Exercise details: Omit the pictures, and output the rest of the entries exactly as written.

Material for this task:
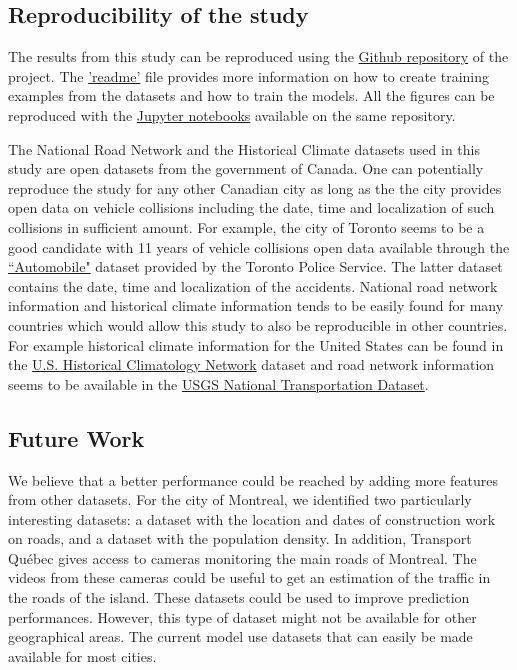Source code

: \documentclass[conference]{IEEEtran}
\begin{document}
\subsection{Reproducibility of the study} %

The results from this study can be reproduced using the \href{https://github.com/big-data-lab-team/accident-prediction-montreal}{Github repository} of the project. The \href{https://github.com/big-data-lab-team/accident-prediction-montreal/blob/master/README.md }{'readme'} file provides more information on how to create training examples from the datasets and how to train the models. All the figures can be reproduced with the \href{https://github.com/big-data-lab-team/accident-prediction-montreal/tree/master/notebooks}{Jupyter notebooks} available on the same repository.

The National Road Network and the Historical Climate datasets used in this study are open datasets from the government of Canada. 
One can potentially reproduce the study for any other Canadian city as long as the the city provides open data on vehicle collisions including the date, time and localization of such collisions in sufficient amount. 
For example, the city of Toronto seems to be a good candidate with 11 years of vehicle collisions open data available through the \href{http://data.torontopolice.on.ca/datasets/automobile}{``Automobile"} dataset provided by the Toronto Police Service. 
The latter dataset contains the date, time and localization of the accidents. National road network information and historical climate information tends to be easily found for many countries which would allow this study to also be reproducible in other countries. For example historical climate information for the United States can be found in the \href{https://data.ess-dive.lbl.gov/view/doi:10.3334/CDIAC/CLI.NDP019}{U.S. Historical Climatology Network} dataset and road network information seems to be available in the \href{https://catalog.data.gov/dataset/usgs-national-transportation-dataset-ntd-downloadable-data-collectionde7d2}{USGS National Transportation Dataset}.



\subsection{Future Work}

We believe that a better performance could be reached by adding more features
from other datasets. For the city of Montreal, we identified two
particularly interesting datasets: a dataset with the location and dates of
construction work on roads, and a dataset with the population density.
In addition, Transport Qu\'ebec gives access to cameras monitoring the main
roads of Montreal. The videos from these cameras could be useful to get an
estimation of the traffic in the roads of the island.
These datasets could be used to improve prediction performances.
However, this type of dataset might not be available for other geographical areas.
The current model use datasets that can easily be made available for most cities.
\end{document}
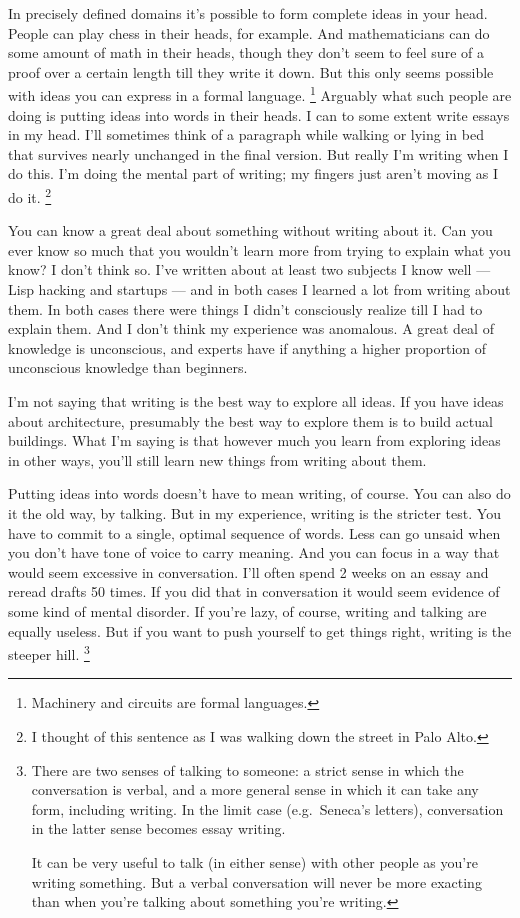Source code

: In precisely defined domains it's possible to form complete ideas in
your head. People can play chess in their heads, for example. And
mathematicians can do some amount of math in their heads, though they
don't seem to feel sure of a proof over a certain length till they write
it down. But this only seems possible with ideas you can express in a
formal language. \footnote{Machinery and circuits are formal languages.} Arguably what such people are
doing is putting ideas into words in their heads. I can to some extent
write essays in my head. I'll sometimes think of a paragraph while
walking or lying in bed that survives nearly unchanged in the final
version. But really I'm writing when I do this. I'm doing the mental
part of writing; my fingers just aren't moving as I do it.
\footnote{I thought of this sentence as I was walking down the street in
Palo Alto.}

You can know a great deal about something without writing about it. Can
you ever know so much that you wouldn't learn more from trying to
explain what you know? I don't think so. I've written about at least two
subjects I know well --- Lisp hacking and startups --- and in both cases
I learned a lot from writing about them. In both cases there were things
I didn't consciously realize till I had to explain them. And I don't
think my experience was anomalous. A great deal of knowledge is
unconscious, and experts have if anything a higher proportion of
unconscious knowledge than beginners.

I'm not saying that writing is the best way to explore all ideas. If you
have ideas about architecture, presumably the best way to explore them
is to build actual buildings. What I'm saying is that however much you
learn from exploring ideas in other ways, you'll still learn new things
from writing about them.

Putting ideas into words doesn't have to mean writing, of course. You
can also do it the old way, by talking. But in my experience, writing is
the stricter test. You have to commit to a single, optimal sequence of
words. Less can go unsaid when you don't have tone of voice to carry
meaning. And you can focus in a way that would seem excessive in
conversation. I'll often spend 2 weeks on an essay and reread drafts 50
times. If you did that in conversation it would seem evidence of some
kind of mental disorder. If you're lazy, of course, writing and talking
are equally useless. But if you want to push yourself to get things
right, writing is the steeper hill. \footnote{There are two senses of talking to someone: a strict sense in
which the conversation is verbal, and a more general sense in which it
can take any form, including writing. In the limit case (e.g.~Seneca's
letters), conversation in the latter sense becomes essay writing.

It can be very useful to talk (in either sense) with other people as
you're writing something. But a verbal conversation will never be more
exacting than when you're talking about something you're writing.}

Finished exercise:
Source code

: \documentclass[conference]{IEEEtran}
\begin{document}
\subsection{Reproducibility of the study} %

The results from this study can be reproduced using the \href{https://github.com/big-data-lab-team/accident-prediction-montreal}{Github repository} of the project. The \href{https://github.com/big-data-lab-team/accident-prediction-montreal/blob/master/README.md }{'readme'} file provides more information on how to create training examples from the datasets and how to train the models. All the figures can be reproduced with the \href{https://github.com/big-data-lab-team/accident-prediction-montreal/tree/master/notebooks}{Jupyter notebooks} available on the same repository.

The National Road Network and the Historical Climate datasets used in this study are open datasets from the government of Canada. 
One can potentially reproduce the study for any other Canadian city as long as the the city provides open data on vehicle collisions including the date, time and localization of such collisions in sufficient amount. 
For example, the city of Toronto seems to be a good candidate with 11 years of vehicle collisions open data available through the \href{http://data.torontopolice.on.ca/datasets/automobile}{``Automobile"} dataset provided by the Toronto Police Service. 
The latter dataset contains the date, time and localization of the accidents. National road network information and historical climate information tends to be easily found for many countries which would allow this study to also be reproducible in other countries. For example historical climate information for the United States can be found in the \href{https://data.ess-dive.lbl.gov/view/doi:10.3334/CDIAC/CLI.NDP019}{U.S. Historical Climatology Network} dataset and road network information seems to be available in the \href{https://catalog.data.gov/dataset/usgs-national-transportation-dataset-ntd-downloadable-data-collectionde7d2}{USGS National Transportation Dataset}.



\subsection{Future Work}

We believe that a better performance could be reached by adding more features
from other datasets. For the city of Montreal, we identified two
particularly interesting datasets: a dataset with the location and dates of
construction work on roads, and a dataset with the population density.
In addition, Transport Qu\'ebec gives access to cameras monitoring the main
roads of Montreal. The videos from these cameras could be useful to get an
estimation of the traffic in the roads of the island.
These datasets could be used to improve prediction performances.
However, this type of dataset might not be available for other geographical areas.
The current model use datasets that can easily be made available for most cities.
\end{document}
Source code

: In precisely defined domains it's possible to form complete ideas in
your head. People can play chess in their heads, for example. And
mathematicians can do some amount of math in their heads, though they
don't seem to feel sure of a proof over a certain length till they write
it down. But this only seems possible with ideas you can express in a
formal language. \footnote{Machinery and circuits are formal languages.} Arguably what such people are
doing is putting ideas into words in their heads. I can to some extent
write essays in my head. I'll sometimes think of a paragraph while
walking or lying in bed that survives nearly unchanged in the final
version. But really I'm writing when I do this. I'm doing the mental
part of writing; my fingers just aren't moving as I do it.
\footnote{I thought of this sentence as I was walking down the street in
Palo Alto.}

You can know a great deal about something without writing about it. Can
you ever know so much that you wouldn't learn more from trying to
explain what you know? I don't think so. I've written about at least two
subjects I know well --- Lisp hacking and startups --- and in both cases
I learned a lot from writing about them. In both cases there were things
I didn't consciously realize till I had to explain them. And I don't
think my experience was anomalous. A great deal of knowledge is
unconscious, and experts have if anything a higher proportion of
unconscious knowledge than beginners.

I'm not saying that writing is the best way to explore all ideas. If you
have ideas about architecture, presumably the best way to explore them
is to build actual buildings. What I'm saying is that however much you
learn from exploring ideas in other ways, you'll still learn new things
from writing about them.

Putting ideas into words doesn't have to mean writing, of course. You
can also do it the old way, by talking. But in my experience, writing is
the stricter test. You have to commit to a single, optimal sequence of
words. Less can go unsaid when you don't have tone of voice to carry
meaning. And you can focus in a way that would seem excessive in
conversation. I'll often spend 2 weeks on an essay and reread drafts 50
times. If you did that in conversation it would seem evidence of some
kind of mental disorder. If you're lazy, of course, writing and talking
are equally useless. But if you want to push yourself to get things
right, writing is the steeper hill. \footnote{There are two senses of talking to someone: a strict sense in
which the conversation is verbal, and a more general sense in which it
can take any form, including writing. In the limit case (e.g.~Seneca's
letters), conversation in the latter sense becomes essay writing.

It can be very useful to talk (in either sense) with other people as
you're writing something. But a verbal conversation will never be more
exacting than when you're talking about something you're writing.}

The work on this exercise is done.